It’s too bad Steve Friess isn’t here to write this next story, because it’s right up his alley. What do you do if your big-name headliner badmouths your casino and CEO on opening night? You re-hire him, what else? Like a battered wife returning to her abuser, Tropicana Las Vegas CEO Alex Yemenidjian has signed Paul Rodriguez to be the face of in-house comedy club Laugh Factory, starting May 23. There is only one possible reaction to this stupefying announcement:
As you recall, Rodriguez’s withering, anti-Yemenidjian blasts and other passive-aggressive japes inspired — quite understandably — an immediate reaction along the lines of “He’ll never work this town again.” Well, he did … albeit at the lowly Riviera. But for the Trop to re-engage him suggests desperation underlaid with masochism.
Every so often, I’m asked, “What’s wrong over at the Tropicana” and have been stumped for an answer. But I’ve reached the conclusion that it’s simple ineptitude and a low learning curve. The bungling that accompanied the Dancing with the Stars opening closed the case. There’s no reason that show shouldn’t succeed on the Las Vegas Strip, but if any property could kill it, it’s the Trop. At least periodic guest stints by professional dancers from the TV show (May 24-28: “Tina Sparkle,” er, Kym Johnson, left) are giving it intermittent infusions of fresh publicity.
By the way, it’s not the “Tropicana” anymore. According to lingo spatchcocked into recent PR blasts — sometimes in mismatched font and point size — it’s the “New Tropicana Las Vegas.” Here’s the deal, guys: Call Yesco and put up some “New” signage. Until then, it’s still plain old “Trop.”
“Casinos? What casinos? Oh, those casinos.” Yesterday, when New Jersey Gov. Chris Christie (R) finked out of an appearance at the East Coast Gaming Conference, S&G hesitated to attribute his vanishing act to his vice-presidential aspirations. Others are less hesitant, especially since Christie is waffling on his support for sports betting, not to mention his (more equivocal) backing of intrastate Internet gambling.
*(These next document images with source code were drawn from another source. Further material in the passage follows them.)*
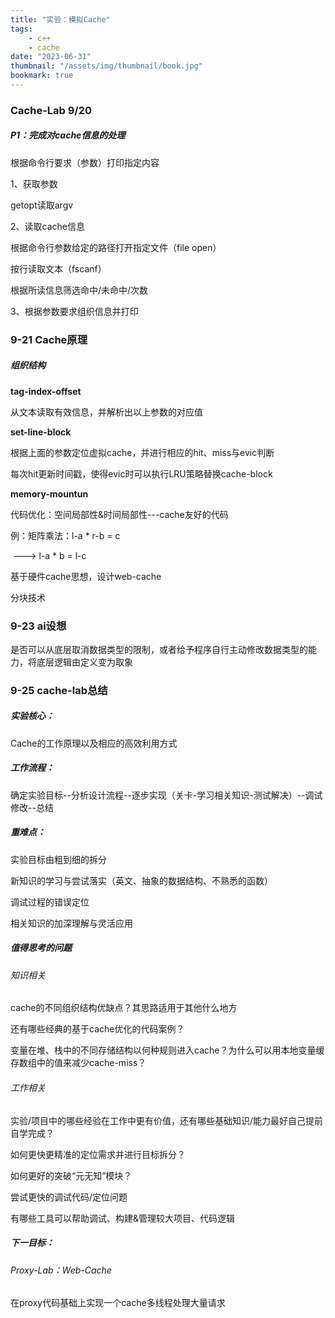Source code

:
 ```yaml
---
title: "实验：模拟Cache"
tags:
    - c++
    - cache
date: "2023-06-31"
thumbnail: "/assets/img/thumbnail/book.jpg"
bookmark: true
---
```


### Cache-Lab 9/20

##### P1：完成对cache信息的处理

根据命令行要求（参数）打印指定内容

1、获取参数

getopt读取argv

2、读取cache信息

根据命令行参数给定的路径打开指定文件（file open）

按行读取文本（fscanf）

根据所读信息筛选命中/未命中/次数

3、根据参数要求组织信息并打印

### 9-21 Cache原理

##### 组织结构

**tag-index-offset**

从文本读取有效信息，并解析出以上参数的对应值

**set-line-block**

根据上面的参数定位虚拟cache，并进行相应的hit、miss与evic判断

每次hit更新时间戳，使得evic时可以执行LRU策略替换cache-block

**memory-mountun**

代码优化：空间局部性&时间局部性---cache友好的代码

例：矩阵乘法：l-a * r-b = c

​					---> l-a * b = l-c

基于硬件cache思想，设计web-cache

分块技术

### 9-23 ai设想

是否可以从底层取消数据类型的限制，或者给予程序自行主动修改数据类型的能力，将底层逻辑由定义变为取象

### 9-25 cache-lab总结

##### 实验核心：

Cache的工作原理以及相应的高效利用方式

##### 工作流程：

确定实验目标--分析设计流程--逐步实现（关卡-学习相关知识-测试解决）--调试修改--总结

##### 重难点：

实验目标由粗到细的拆分

新知识的学习与尝试落实（英文、抽象的数据结构、不熟悉的函数）

调试过程的错误定位

相关知识的加深理解与灵活应用

##### 值得思考的问题

###### 知识相关

cache的不同组织结构优缺点？其思路适用于其他什么地方

还有哪些经典的基于cache优化的代码案例？

变量在堆、栈中的不同存储结构以何种规则进入cache？为什么可以用本地变量缓存数组中的值来减少cache-miss？

###### 工作相关

实验/项目中的哪些经验在工作中更有价值，还有哪些基础知识/能力最好自己提前自学完成？

如何更快更精准的定位需求并进行目标拆分？

如何更好的突破“元无知”模块？

尝试更快的调试代码/定位问题

有哪些工具可以帮助调试、构建&管理较大项目、代码逻辑

##### 下一目标：

###### Proxy-Lab：Web-Cache

在proxy代码基础上实现一个cache多线程处理大量请求

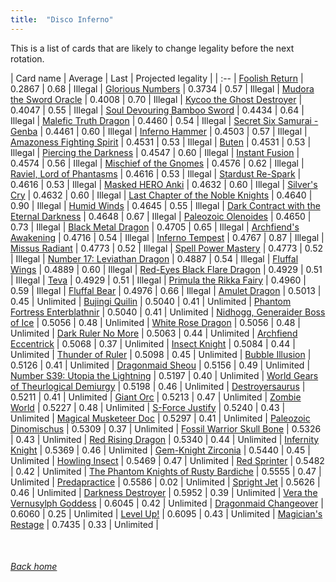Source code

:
 ```yaml
---
title:  "Disco Inferno"
---
```


This is a list of cards that are likely to change legality before the next rotation.

| Card name | Average | Last | Projected legality |
| :-- |
[Foolish Return](https://db.ygoprodeck.com/card/?search=Foolish%20Return) | 0.2867 | 0.68 | Illegal |
[Glorious Numbers](https://db.ygoprodeck.com/card/?search=Glorious%20Numbers) | 0.3734 | 0.57 | Illegal |
[Mudora the Sword Oracle](https://db.ygoprodeck.com/card/?search=Mudora%20the%20Sword%20Oracle) | 0.4008 | 0.70 | Illegal |
[Kycoo the Ghost Destroyer](https://db.ygoprodeck.com/card/?search=Kycoo%20the%20Ghost%20Destroyer) | 0.4047 | 0.55 | Illegal |
[Soul Devouring Bamboo Sword](https://db.ygoprodeck.com/card/?search=Soul%20Devouring%20Bamboo%20Sword) | 0.4434 | 0.64 | Illegal |
[Malefic Truth Dragon](https://db.ygoprodeck.com/card/?search=Malefic%20Truth%20Dragon) | 0.4460 | 0.54 | Illegal |
[Secret Six Samurai - Genba](https://db.ygoprodeck.com/card/?search=Secret%20Six%20Samurai%20-%20Genba) | 0.4461 | 0.60 | Illegal |
[Inferno Hammer](https://db.ygoprodeck.com/card/?search=Inferno%20Hammer) | 0.4503 | 0.57 | Illegal |
[Amazoness Fighting Spirit](https://db.ygoprodeck.com/card/?search=Amazoness%20Fighting%20Spirit) | 0.4531 | 0.53 | Illegal |
[Buten](https://db.ygoprodeck.com/card/?search=Buten) | 0.4531 | 0.53 | Illegal |
[Piercing the Darkness](https://db.ygoprodeck.com/card/?search=Piercing%20the%20Darkness) | 0.4547 | 0.60 | Illegal |
[Instant Fusion](https://db.ygoprodeck.com/card/?search=Instant%20Fusion) | 0.4574 | 0.56 | Illegal |
[Mischief of the Gnomes](https://db.ygoprodeck.com/card/?search=Mischief%20of%20the%20Gnomes) | 0.4576 | 0.62 | Illegal |
[Raviel, Lord of Phantasms](https://db.ygoprodeck.com/card/?search=Raviel,%20Lord%20of%20Phantasms) | 0.4616 | 0.53 | Illegal |
[Stardust Re-Spark](https://db.ygoprodeck.com/card/?search=Stardust%20Re-Spark) | 0.4616 | 0.53 | Illegal |
[Masked HERO Anki](https://db.ygoprodeck.com/card/?search=Masked%20HERO%20Anki) | 0.4632 | 0.60 | Illegal |
[Silver's Cry](https://db.ygoprodeck.com/card/?search=Silver's%20Cry) | 0.4632 | 0.60 | Illegal |
[Last Chapter of the Noble Knights](https://db.ygoprodeck.com/card/?search=Last%20Chapter%20of%20the%20Noble%20Knights) | 0.4640 | 0.90 | Illegal |
[Humid Winds](https://db.ygoprodeck.com/card/?search=Humid%20Winds) | 0.4645 | 0.55 | Illegal |
[Dark Contract with the Eternal Darkness](https://db.ygoprodeck.com/card/?search=Dark%20Contract%20with%20the%20Eternal%20Darkness) | 0.4648 | 0.67 | Illegal |
[Paleozoic Olenoides](https://db.ygoprodeck.com/card/?search=Paleozoic%20Olenoides) | 0.4650 | 0.73 | Illegal |
[Black Metal Dragon](https://db.ygoprodeck.com/card/?search=Black%20Metal%20Dragon) | 0.4705 | 0.65 | Illegal |
[Archfiend's Awakening](https://db.ygoprodeck.com/card/?search=Archfiend's%20Awakening) | 0.4716 | 0.54 | Illegal |
[Inferno Tempest](https://db.ygoprodeck.com/card/?search=Inferno%20Tempest) | 0.4767 | 0.87 | Illegal |
[Missus Radiant](https://db.ygoprodeck.com/card/?search=Missus%20Radiant) | 0.4773 | 0.52 | Illegal |
[Spell Power Mastery](https://db.ygoprodeck.com/card/?search=Spell%20Power%20Mastery) | 0.4773 | 0.52 | Illegal |
[Number 17: Leviathan Dragon](https://db.ygoprodeck.com/card/?search=Number%2017:%20Leviathan%20Dragon) | 0.4887 | 0.54 | Illegal |
[Fluffal Wings](https://db.ygoprodeck.com/card/?search=Fluffal%20Wings) | 0.4889 | 0.60 | Illegal |
[Red-Eyes Black Flare Dragon](https://db.ygoprodeck.com/card/?search=Red-Eyes%20Black%20Flare%20Dragon) | 0.4929 | 0.51 | Illegal |
[Teva](https://db.ygoprodeck.com/card/?search=Teva) | 0.4929 | 0.51 | Illegal |
[Primula the Rikka Fairy](https://db.ygoprodeck.com/card/?search=Primula%20the%20Rikka%20Fairy) | 0.4960 | 0.59 | Illegal |
[Fluffal Bear](https://db.ygoprodeck.com/card/?search=Fluffal%20Bear) | 0.4976 | 0.66 | Illegal |
[Amulet Dragon](https://db.ygoprodeck.com/card/?search=Amulet%20Dragon) | 0.5013 | 0.45 | Unlimited |
[Bujingi Quilin](https://db.ygoprodeck.com/card/?search=Bujingi%20Quilin) | 0.5040 | 0.41 | Unlimited |
[Phantom Fortress Enterblathnir](https://db.ygoprodeck.com/card/?search=Phantom%20Fortress%20Enterblathnir) | 0.5040 | 0.41 | Unlimited |
[Nidhogg, Generaider Boss of Ice](https://db.ygoprodeck.com/card/?search=Nidhogg,%20Generaider%20Boss%20of%20Ice) | 0.5056 | 0.48 | Unlimited |
[White Rose Dragon](https://db.ygoprodeck.com/card/?search=White%20Rose%20Dragon) | 0.5056 | 0.48 | Unlimited |
[Dark Ruler No More](https://db.ygoprodeck.com/card/?search=Dark%20Ruler%20No%20More) | 0.5063 | 0.44 | Unlimited |
[Archfiend Eccentrick](https://db.ygoprodeck.com/card/?search=Archfiend%20Eccentrick) | 0.5068 | 0.37 | Unlimited |
[Insect Knight](https://db.ygoprodeck.com/card/?search=Insect%20Knight) | 0.5084 | 0.44 | Unlimited |
[Thunder of Ruler](https://db.ygoprodeck.com/card/?search=Thunder%20of%20Ruler) | 0.5098 | 0.45 | Unlimited |
[Bubble Illusion](https://db.ygoprodeck.com/card/?search=Bubble%20Illusion) | 0.5126 | 0.41 | Unlimited |
[Dragonmaid Sheou](https://db.ygoprodeck.com/card/?search=Dragonmaid%20Sheou) | 0.5156 | 0.49 | Unlimited |
[Number S39: Utopia the Lightning](https://db.ygoprodeck.com/card/?search=Number%20S39:%20Utopia%20the%20Lightning) | 0.5197 | 0.40 | Unlimited |
[World Gears of Theurlogical Demiurgy](https://db.ygoprodeck.com/card/?search=World%20Gears%20of%20Theurlogical%20Demiurgy) | 0.5198 | 0.46 | Unlimited |
[Destroyersaurus](https://db.ygoprodeck.com/card/?search=Destroyersaurus) | 0.5211 | 0.41 | Unlimited |
[Giant Orc](https://db.ygoprodeck.com/card/?search=Giant%20Orc) | 0.5213 | 0.47 | Unlimited |
[Zombie World](https://db.ygoprodeck.com/card/?search=Zombie%20World) | 0.5227 | 0.48 | Unlimited |
[S-Force Justify](https://db.ygoprodeck.com/card/?search=S-Force%20Justify) | 0.5240 | 0.43 | Unlimited |
[Magical Musketeer Doc](https://db.ygoprodeck.com/card/?search=Magical%20Musketeer%20Doc) | 0.5297 | 0.41 | Unlimited |
[Paleozoic Dinomischus](https://db.ygoprodeck.com/card/?search=Paleozoic%20Dinomischus) | 0.5309 | 0.37 | Unlimited |
[Fossil Warrior Skull Bone](https://db.ygoprodeck.com/card/?search=Fossil%20Warrior%20Skull%20Bone) | 0.5326 | 0.43 | Unlimited |
[Red Rising Dragon](https://db.ygoprodeck.com/card/?search=Red%20Rising%20Dragon) | 0.5340 | 0.44 | Unlimited |
[Infernity Knight](https://db.ygoprodeck.com/card/?search=Infernity%20Knight) | 0.5369 | 0.46 | Unlimited |
[Gem-Knight Zirconia](https://db.ygoprodeck.com/card/?search=Gem-Knight%20Zirconia) | 0.5440 | 0.45 | Unlimited |
[Howling Insect](https://db.ygoprodeck.com/card/?search=Howling%20Insect) | 0.5469 | 0.47 | Unlimited |
[Red Sprinter](https://db.ygoprodeck.com/card/?search=Red%20Sprinter) | 0.5482 | 0.42 | Unlimited |
[The Phantom Knights of Rusty Bardiche](https://db.ygoprodeck.com/card/?search=The%20Phantom%20Knights%20of%20Rusty%20Bardiche) | 0.5555 | 0.47 | Unlimited |
[Predapractice](https://db.ygoprodeck.com/card/?search=Predapractice) | 0.5586 | 0.02 | Unlimited |
[Spright Jet](https://db.ygoprodeck.com/card/?search=Spright%20Jet) | 0.5626 | 0.46 | Unlimited |
[Darkness Destroyer](https://db.ygoprodeck.com/card/?search=Darkness%20Destroyer) | 0.5952 | 0.39 | Unlimited |
[Vera the Vernusylph Goddess](https://db.ygoprodeck.com/card/?search=Vera%20the%20Vernusylph%20Goddess) | 0.6045 | 0.42 | Unlimited |
[Dragonmaid Changeover](https://db.ygoprodeck.com/card/?search=Dragonmaid%20Changeover) | 0.6060 | 0.25 | Unlimited |
[Level Up!](https://db.ygoprodeck.com/card/?search=Level%20Up!) | 0.6095 | 0.43 | Unlimited |
[Magician's Restage](https://db.ygoprodeck.com/card/?search=Magician's%20Restage) | 0.7435 | 0.33 | Unlimited |

<br>

###### [Back home](index)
Some of this may be advance pandering to the Religious Right but pressing concerns include the I-gaming’s deep unpopularity with Jersey voters and, more importantly still, appeasement of GOP sugar daddy Sheldon “Tex” Adelson.
Tex, who’s been mighty voluble of late on matters electoral, crawled under the furniture when the Philadelphia Inquirer came calling. Instead, the mighty Adelson sent unfortunate spokesman Ron Reese out with the preposterous statement that “Mr. Adelson does not comment on his political activities.” Yeah, and I am The Walrus. As for Christie, his non-denial denial re: stalling yet again on Internet wagering is, “he wants to make sure we get it right” … preferably sometime well after he’s either safely ensconced in Washington, D.C., and it’s someone else’s problem or he finds he’s stuck in Trenton. Christie’s gone from standing tall in defense of Atlantic City to running for the tall grass. It’s probably just a matter of time before he’s telling Fox News that he’s shocked — shocked! — to learn that gambling is going on in the Garden State.
Big Brother is watching. How good is the Las Vegas Convention & Visitors Authority’s “What happens here, stays here” meme? So persuasive that even people who are paid to be astute fall for it. The latest such dupe is former Cuyahoga County Commissioner Jimmy Dimora (left). Putting the “dim” in “Dimora,” the erstwhile public servant failed to realize that what happens here is recorded by every casino in town. Then again, the presence of surveillance cameras at a topless pool raises some interesting invasion-of-privacy questions. If he avoids a date with the Big House, Dimora will now be able to do his gambling closer to home, thanks to this week’s Horseshoe Cleveland opening.
When your company’s in the crapper and you’re spending tens of millions of dollars on luxury real estate — as certain Station Casinos insiders infamously did shortly before the company went bankrupt — it’s news. When you’re riding high, like Steve Wynn, maybe not so much … although a $70 million aerie on Central Park that would turn Donald Trump deep ochre with envy is probably worth a headline. If Wynn can afford high-eight-figure living quarters, perhaps he will put a lid on those quarterly kvetch monologues about how he’s being taxed into the poorhouse. One can always hope.
Finally, one very rarely sees top-level casino executives checking out the competition. (And, no, an MGM Grand exec attending a show at The Mirage doesn’t count.) One refreshing exception to this tendency is Riv CEO Andy Choy, recently spotted both at DWTS and Plaza Las Vegas‘ Best Little Whorehouse in Texas. And why not? He’s still trying to find a way to monetize the Riv’s vacant Versailles Theater and the El Cheapo Whorehouse must have left him feeling, “Well, we can certainly do better than that.”